■ PROBLEM DESCRIPTION ■
Scan the records for the string "folder" and copy every line that holds it.

■ GIVEN DATA ■
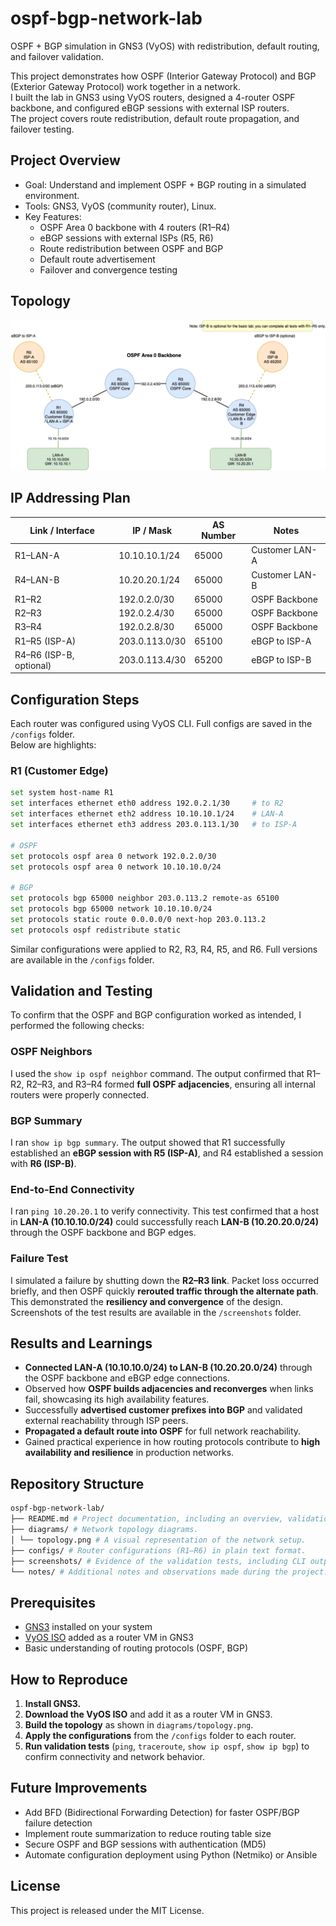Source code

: # ospf-bgp-network-lab
OSPF + BGP simulation in GNS3 (VyOS) with redistribution, default routing, and failover validation.

This project demonstrates how OSPF (Interior Gateway Protocol) and BGP (Exterior Gateway Protocol) work together in a network.  
I built the lab in GNS3 using VyOS routers, designed a 4-router OSPF backbone, and configured eBGP sessions with external ISP routers.  
The project covers route redistribution, default route propagation, and failover testing.

## Project Overview
- Goal: Understand and implement OSPF + BGP routing in a simulated environment.
- Tools: GNS3, VyOS (community router), Linux.
- Key Features:
  - OSPF Area 0 backbone with 4 routers (R1–R4)
  - eBGP sessions with external ISPs (R5, R6)
  - Route redistribution between OSPF and BGP
  - Default route advertisement
  - Failover and convergence testing

## Topology

![Network Topology](diagrams/topology.png)

## IP Addressing Plan

| Link / Interface        | IP / Mask      | AS Number | Notes              |
|-------------------------|----------------|-----------|--------------------|
| R1–LAN-A                | 10.10.10.1/24  | 65000     | Customer LAN-A     |
| R4–LAN-B                | 10.20.20.1/24  | 65000     | Customer LAN-B     |
| R1–R2                   | 192.0.2.0/30   | 65000     | OSPF Backbone      |
| R2–R3                   | 192.0.2.4/30   | 65000     | OSPF Backbone      |
| R3–R4                   | 192.0.2.8/30   | 65000     | OSPF Backbone      |
| R1–R5 (ISP-A)           | 203.0.113.0/30 | 65100     | eBGP to ISP-A      |
| R4–R6 (ISP-B, optional) | 203.0.113.4/30 | 65200     | eBGP to ISP-B      |

## Configuration Steps

Each router was configured using VyOS CLI. Full configs are saved in the `/configs` folder.  
Below are highlights:

### R1 (Customer Edge)
```bash
set system host-name R1
set interfaces ethernet eth0 address 192.0.2.1/30     # to R2
set interfaces ethernet eth2 address 10.10.10.1/24    # LAN-A
set interfaces ethernet eth3 address 203.0.113.1/30   # to ISP-A

# OSPF
set protocols ospf area 0 network 192.0.2.0/30
set protocols ospf area 0 network 10.10.10.0/24

# BGP
set protocols bgp 65000 neighbor 203.0.113.2 remote-as 65100
set protocols bgp 65000 network 10.10.10.0/24
set protocols static route 0.0.0.0/0 next-hop 203.0.113.2
set protocols ospf redistribute static
```

Similar configurations were applied to R2, R3, R4, R5, and R6. Full versions are available in the `/configs` folder.

## Validation and Testing

To confirm that the OSPF and BGP configuration worked as intended, I performed the following checks:

### OSPF Neighbors
I used the `show ip ospf neighbor` command. The output confirmed that R1–R2, R2–R3, and R3–R4 formed **full OSPF adjacencies**, ensuring all internal routers were properly connected.

### BGP Summary
I ran `show ip bgp summary`. The output showed that R1 successfully established an **eBGP session with R5 (ISP-A)**, and R4 established a session with **R6 (ISP-B)**.

### End-to-End Connectivity
I ran `ping 10.20.20.1` to verify connectivity. This test confirmed that a host in **LAN-A (10.10.10.0/24)** could successfully reach **LAN-B (10.20.20.0/24)** through the OSPF backbone and BGP edges.

### Failure Test
I simulated a failure by shutting down the **R2–R3 link**. Packet loss occurred briefly, and then OSPF quickly **rerouted traffic through the alternate path**. This demonstrated the **resiliency and convergence** of the design. Screenshots of the test results are available in the `/screenshots` folder.


## Results and Learnings

* **Connected LAN-A (10.10.10.0/24) to LAN-B (10.20.20.0/24)** through the OSPF backbone and eBGP edge connections.
* Observed how **OSPF builds adjacencies and reconverges** when links fail, showcasing its high availability features.
* Successfully **advertised customer prefixes into BGP** and validated external reachability through ISP peers.
* **Propagated a default route into OSPF** for full network reachability.
* Gained practical experience in how routing protocols contribute to **high availability and resilience** in production networks.

## Repository Structure
```bash
ospf-bgp-network-lab/
├── README.md # Project documentation, including an overview, validation steps, and key learnings.
├── diagrams/ # Network topology diagrams.
│ └── topology.png # A visual representation of the network setup.
├── configs/ # Router configurations (R1–R6) in plain text format.
├── screenshots/ # Evidence of the validation tests, including CLI outputs of show commands and ping results.
└── notes/ # Additional notes and observations made during the project.
```

## Prerequisites

- [GNS3](https://www.gns3.com/software/download) installed on your system  
- [VyOS ISO](https://vyos.io/) added as a router VM in GNS3  
- Basic understanding of routing protocols (OSPF, BGP)  


## How to Reproduce

1.  **Install GNS3.**
2.  **Download the VyOS ISO** and add it as a router VM in GNS3.
3.  **Build the topology** as shown in `diagrams/topology.png`.
4.  **Apply the configurations** from the `/configs` folder to each router.
5.  **Run validation tests** (`ping`, `traceroute`, `show ip ospf`, `show ip bgp`) to confirm connectivity and network behavior.

## Future Improvements

- Add BFD (Bidirectional Forwarding Detection) for faster OSPF/BGP failure detection  
- Implement route summarization to reduce routing table size  
- Secure OSPF and BGP sessions with authentication (MD5)  
- Automate configuration deployment using Python (Netmiko) or Ansible  

## License

This project is released under the MIT License.  


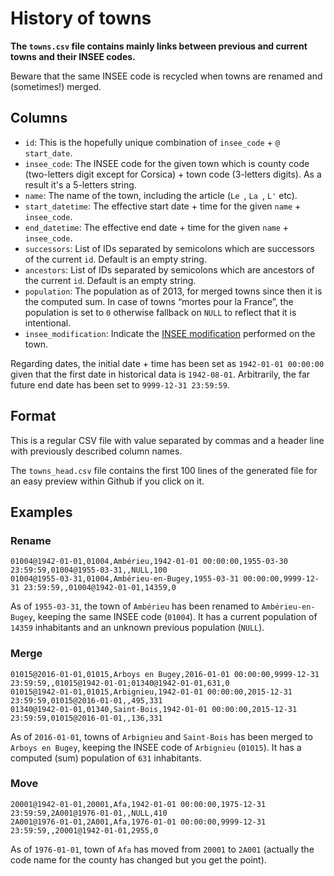 # History of towns

**The `towns.csv` file contains mainly links between previous and current towns and their INSEE codes.**

Beware that the same INSEE code is recycled when towns are renamed and (sometimes!) merged.


## Columns

* `id`: This is the hopefully unique combination of `insee_code` + `@` `start_date`.
* `insee_code`: The INSEE code for the given town which is county code (two-letters digit except for Corsica) + town code (3-letters digits). As a result it's a 5-letters string.
* `name`: The name of the town, including the article (`Le `, `La `, `L'` etc).
* `start_datetime`: The effective start date + time for the given `name` + `insee_code`.
* `end_datetime`: The effective end date + time for the given `name` + `insee_code`.
* `successors`: List of IDs separated by semicolons which are successors of the current `id`. Default is an empty string.
* `ancestors`: List of IDs separated by semicolons which are ancestors of the current `id`. Default is an empty string.
* `population`: The population as of 2013, for merged towns since then it is the computed sum. In case of towns “mortes pour la France”, the population is set to `0` otherwise fallback on `NULL` to reflect that it is intentional.
* `insee_modification`: Indicate the [INSEE modification](http://www.insee.fr/fr/methodes/nomenclatures/cog/documentation.asp?page=telechargement/2016/doc/doc_variables.htm#mod) performed on the town.

Regarding dates, the initial date + time has been set as `1942-01-01 00:00:00` given that the first date in historical data is `1942-08-01`. Arbitrarily, the far future end date has been set to `9999-12-31 23:59:59`.


## Format

This is a regular CSV file with value separated by commas and a header line with previously described column names.

The `towns_head.csv` file contains the first 100 lines of the generated file for an easy preview within Github if you click on it.


## Examples

### Rename

```
01004@1942-01-01,01004,Ambérieu,1942-01-01 00:00:00,1955-03-30 23:59:59,01004@1955-03-31,,NULL,100
01004@1955-03-31,01004,Ambérieu-en-Bugey,1955-03-31 00:00:00,9999-12-31 23:59:59,,01004@1942-01-01,14359,0
```

As of `1955-03-31`, the town of `Ambérieu` has been renamed to `Ambérieu-en-Bugey`, keeping the same INSEE code (`01004`). It has a current population of `14359` inhabitants and an unknown previous population (`NULL`).


### Merge

```
01015@2016-01-01,01015,Arboys en Bugey,2016-01-01 00:00:00,9999-12-31 23:59:59,,01015@1942-01-01;01340@1942-01-01,631,0
01015@1942-01-01,01015,Arbignieu,1942-01-01 00:00:00,2015-12-31 23:59:59,01015@2016-01-01,,495,331
01340@1942-01-01,01340,Saint-Bois,1942-01-01 00:00:00,2015-12-31 23:59:59,01015@2016-01-01,,136,331
```

As of `2016-01-01`, towns of `Arbignieu` and `Saint-Bois` has been merged to `Arboys en Bugey`, keeping the INSEE code of `Arbignieu` (`01015`). It has a computed (sum) population of `631` inhabitants.


### Move

```
20001@1942-01-01,20001,Afa,1942-01-01 00:00:00,1975-12-31 23:59:59,2A001@1976-01-01,,NULL,410
2A001@1976-01-01,2A001,Afa,1976-01-01 00:00:00,9999-12-31 23:59:59,,20001@1942-01-01,2955,0
```

As of `1976-01-01`, town of `Afa` has moved from `20001` to `2A001` (actually the code name for the county has changed but you get the point).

■ EXERCISE ANSWER ■
Each router was configured using VyOS CLI. Full configs are saved in the `/configs` folder.  
Similar configurations were applied to R2, R3, R4, R5, and R6. Full versions are available in the `/configs` folder.
I simulated a failure by shutting down the **R2–R3 link**. Packet loss occurred briefly, and then OSPF quickly **rerouted traffic through the alternate path**. This demonstrated the **resiliency and convergence** of the design. Screenshots of the test results are available in the `/screenshots` folder.
4.  **Apply the configurations** from the `/configs` folder to each router.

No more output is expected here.